:: WHAT YOU ARE ASKED TO DO ::
Your reply should contain nothing except the lines from the one with "- For educational purposes only" through the end of the listing below, reproduced exactly and stripped of pictures.

:: SUPPLIED RECORDS ::
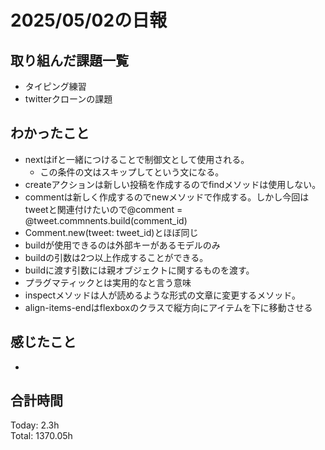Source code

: # 2025/05/02の日報
## 取り組んだ課題一覧
* タイピング練習
* twitterクローンの課題
## わかったこと 
* nextはifと一緒につけることで制御文として使用される。
  *  この条件の文はスキップしてという文になる。
*  createアクションは新しい投稿を作成するのでfindメソッドは使用しない。
  *  commentは新しく作成するのでnewメソッドで作成する。しかし今回はtweetと関連付けたいので@comment = @tweet.commnents.build(comment_id)
  *  Comment.new(tweet: tweet_id)とほぼ同じ
  *  buildが使用できるのは外部キーがあるモデルのみ
  *  buildの引数は2つ以上作成することができる。
* buildに渡す引数には親オブジェクトに関するものを渡す。
* プラグマティックとは実用的なと言う意味
* inspectメソッドは人が読めるような形式の文章に変更するメソッド。
* align-items-endはflexboxのクラスで縦方向にアイテムを下に移動させる
## 感じたこと
* 
##  合計時間 
Today: 2.3h<br>
Total: 1370.05h
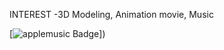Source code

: INTEREST
-3D Modeling, Animation movie, Music

[![applemusic Badge](https://img.shields.io/badge/applemusic-FA243C?style=flat-square&logo=applemusic&logoColor=red&link=https://www.applemusic.com)])
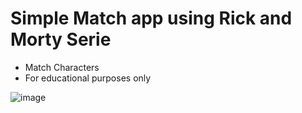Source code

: # Simple Match app using Rick and Morty Serie

- Match Characters
- For educational purposes only

![image](https://user-images.githubusercontent.com/12266981/185261015-d46eef0a-366e-425f-8562-c0cf8374f9c9.png)

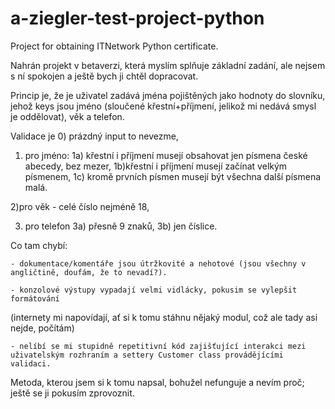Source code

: # a-ziegler-test-project-python
Project for obtaining ITNetwork Python certificate.

Nahrán projekt v betaverzi, která myslím splňuje základní zadání, ale nejsem s ní spokojen a ještě bych ji chtěl dopracovat.

Princip je, že je uživatel zadává jména pojištěných jako hodnoty do slovníku, 
jehož keys jsou jméno (sloučené křestní+příjmení, jelikož mi nedává smysl je oddělovat), věk a telefon.

Validace je 
0) prázdný input to nevezme,

1) pro jméno:
1a) křestní i příjmení musejí obsahovat jen písmena české abecedy, bez mezer,
1b)křestní i příjmení musejí začínat velkým písmenem,
1c) kromě prvních písmen musejí být všechna další písmena malá.

2)pro věk - celé číslo nejméně 18,

3) pro telefon
3a) přesně 9 znaků,
3b) jen číslice.

Co tam chybí:

	- dokumentace/komentáře jsou útržkovité a nehotové (jsou všechny v angličtině, doufám, že to nevadí?).

	- konzolové výstupy vypadají velmi vidlácky, pokusim se vylepšit formátování
(internety mi napovídají, ať si k tomu stáhnu nějaký modul, což ale tady asi nejde, počítám)

	- nelíbí se mi stupidně repetitivní kód zajišťující interakci mezi uživatelským rozhraním a settery Customer class provádějícími validaci.
Metoda, kterou jsem si k tomu napsal, bohužel nefunguje a nevím proč; ještě se ji pokusím zprovoznit.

:: OUTPUT OF THE EXERCISE ::
- For educational purposes only

![image](https://user-images.githubusercontent.com/12266981/185261015-d46eef0a-366e-425f-8562-c0cf8374f9c9.png)

Source code

: # a-ziegler-test-project-python
Project for obtaining ITNetwork Python certificate.

Nahrán projekt v betaverzi, která myslím splňuje základní zadání, ale nejsem s ní spokojen a ještě bych ji chtěl dopracovat.

Princip je, že je uživatel zadává jména pojištěných jako hodnoty do slovníku, 
jehož keys jsou jméno (sloučené křestní+příjmení, jelikož mi nedává smysl je oddělovat), věk a telefon.

Validace je 
0) prázdný input to nevezme,

1) pro jméno:
1a) křestní i příjmení musejí obsahovat jen písmena české abecedy, bez mezer,
1b)křestní i příjmení musejí začínat velkým písmenem,
1c) kromě prvních písmen musejí být všechna další písmena malá.

2)pro věk - celé číslo nejméně 18,

3) pro telefon
3a) přesně 9 znaků,
3b) jen číslice.

Co tam chybí:

	- dokumentace/komentáře jsou útržkovité a nehotové (jsou všechny v angličtině, doufám, že to nevadí?).

	- konzolové výstupy vypadají velmi vidlácky, pokusim se vylepšit formátování
(internety mi napovídají, ať si k tomu stáhnu nějaký modul, což ale tady asi nejde, počítám)

	- nelíbí se mi stupidně repetitivní kód zajišťující interakci mezi uživatelským rozhraním a settery Customer class provádějícími validaci.
Metoda, kterou jsem si k tomu napsal, bohužel nefunguje a nevím proč; ještě se ji pokusím zprovoznit.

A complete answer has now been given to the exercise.